Write each line exactly, from the line that holds "equilateral triangular faces)." through the final line of the material, and no other line.

.....

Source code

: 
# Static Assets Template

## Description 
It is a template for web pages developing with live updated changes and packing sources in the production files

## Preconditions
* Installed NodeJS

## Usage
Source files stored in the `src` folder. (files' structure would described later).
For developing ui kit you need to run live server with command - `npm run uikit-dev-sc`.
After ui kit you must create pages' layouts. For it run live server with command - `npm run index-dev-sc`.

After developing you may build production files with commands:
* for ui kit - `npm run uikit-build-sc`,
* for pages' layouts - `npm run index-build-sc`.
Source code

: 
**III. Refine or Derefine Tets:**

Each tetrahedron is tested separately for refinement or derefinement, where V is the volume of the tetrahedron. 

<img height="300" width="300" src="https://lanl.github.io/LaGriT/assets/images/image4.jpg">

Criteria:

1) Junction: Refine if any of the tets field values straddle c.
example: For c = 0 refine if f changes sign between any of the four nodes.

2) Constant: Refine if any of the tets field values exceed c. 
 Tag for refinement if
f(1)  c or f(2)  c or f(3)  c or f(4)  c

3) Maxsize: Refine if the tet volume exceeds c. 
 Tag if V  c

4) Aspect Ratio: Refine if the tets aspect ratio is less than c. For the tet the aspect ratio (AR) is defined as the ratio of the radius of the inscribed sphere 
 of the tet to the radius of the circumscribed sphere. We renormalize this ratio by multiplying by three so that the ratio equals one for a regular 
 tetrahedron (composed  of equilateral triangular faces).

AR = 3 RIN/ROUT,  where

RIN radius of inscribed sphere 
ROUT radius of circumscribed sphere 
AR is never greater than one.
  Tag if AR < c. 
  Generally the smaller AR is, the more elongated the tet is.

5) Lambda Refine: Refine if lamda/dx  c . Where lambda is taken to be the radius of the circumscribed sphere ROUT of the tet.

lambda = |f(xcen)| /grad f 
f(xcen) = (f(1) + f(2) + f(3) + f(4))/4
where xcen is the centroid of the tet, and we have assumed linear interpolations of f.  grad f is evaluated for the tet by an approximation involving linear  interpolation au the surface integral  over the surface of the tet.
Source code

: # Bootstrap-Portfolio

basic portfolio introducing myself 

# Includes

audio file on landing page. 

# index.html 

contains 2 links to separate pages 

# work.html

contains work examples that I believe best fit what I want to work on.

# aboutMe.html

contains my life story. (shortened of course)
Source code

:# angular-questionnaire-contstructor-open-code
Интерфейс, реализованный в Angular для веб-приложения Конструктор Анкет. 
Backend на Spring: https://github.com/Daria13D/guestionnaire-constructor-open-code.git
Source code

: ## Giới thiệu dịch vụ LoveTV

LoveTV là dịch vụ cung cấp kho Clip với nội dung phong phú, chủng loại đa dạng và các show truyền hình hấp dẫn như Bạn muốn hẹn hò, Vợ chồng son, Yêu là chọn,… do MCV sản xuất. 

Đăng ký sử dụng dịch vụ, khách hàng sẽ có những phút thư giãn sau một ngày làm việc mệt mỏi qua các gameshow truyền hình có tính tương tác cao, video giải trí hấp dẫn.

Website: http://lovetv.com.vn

.....

● OUTPUT FOR THIS TASK
 tetrahedron (composed  of equilateral triangular faces).

AR = 3 RIN/ROUT,  where

RIN radius of inscribed sphere 
ROUT radius of circumscribed sphere 
AR is never greater than one.
  Tag if AR < c. 
  Generally the smaller AR is, the more elongated the tet is.

5) Lambda Refine: Refine if lamda/dx  c . Where lambda is taken to be the radius of the circumscribed sphere ROUT of the tet.

lambda = |f(xcen)| /grad f 
f(xcen) = (f(1) + f(2) + f(3) + f(4))/4
where xcen is the centroid of the tet, and we have assumed linear interpolations of f.  grad f is evaluated for the tet by an approximation involving linear  interpolation au the surface integral  over the surface of the tet.
Source code

: # Bootstrap-Portfolio

basic portfolio introducing myself 

# Includes

audio file on landing page. 

# index.html 

contains 2 links to separate pages 

# work.html

contains work examples that I believe best fit what I want to work on.

# aboutMe.html

contains my life story. (shortened of course)
Source code

:# angular-questionnaire-contstructor-open-code
Интерфейс, реализованный в Angular для веб-приложения Конструктор Анкет. 
Backend на Spring: https://github.com/Daria13D/guestionnaire-constructor-open-code.git
Source code

: ## Giới thiệu dịch vụ LoveTV

LoveTV là dịch vụ cung cấp kho Clip với nội dung phong phú, chủng loại đa dạng và các show truyền hình hấp dẫn như Bạn muốn hẹn hò, Vợ chồng son, Yêu là chọn,… do MCV sản xuất. 

Đăng ký sử dụng dịch vụ, khách hàng sẽ có những phút thư giãn sau một ngày làm việc mệt mỏi qua các gameshow truyền hình có tính tương tác cao, video giải trí hấp dẫn.

Website: http://lovetv.com.vn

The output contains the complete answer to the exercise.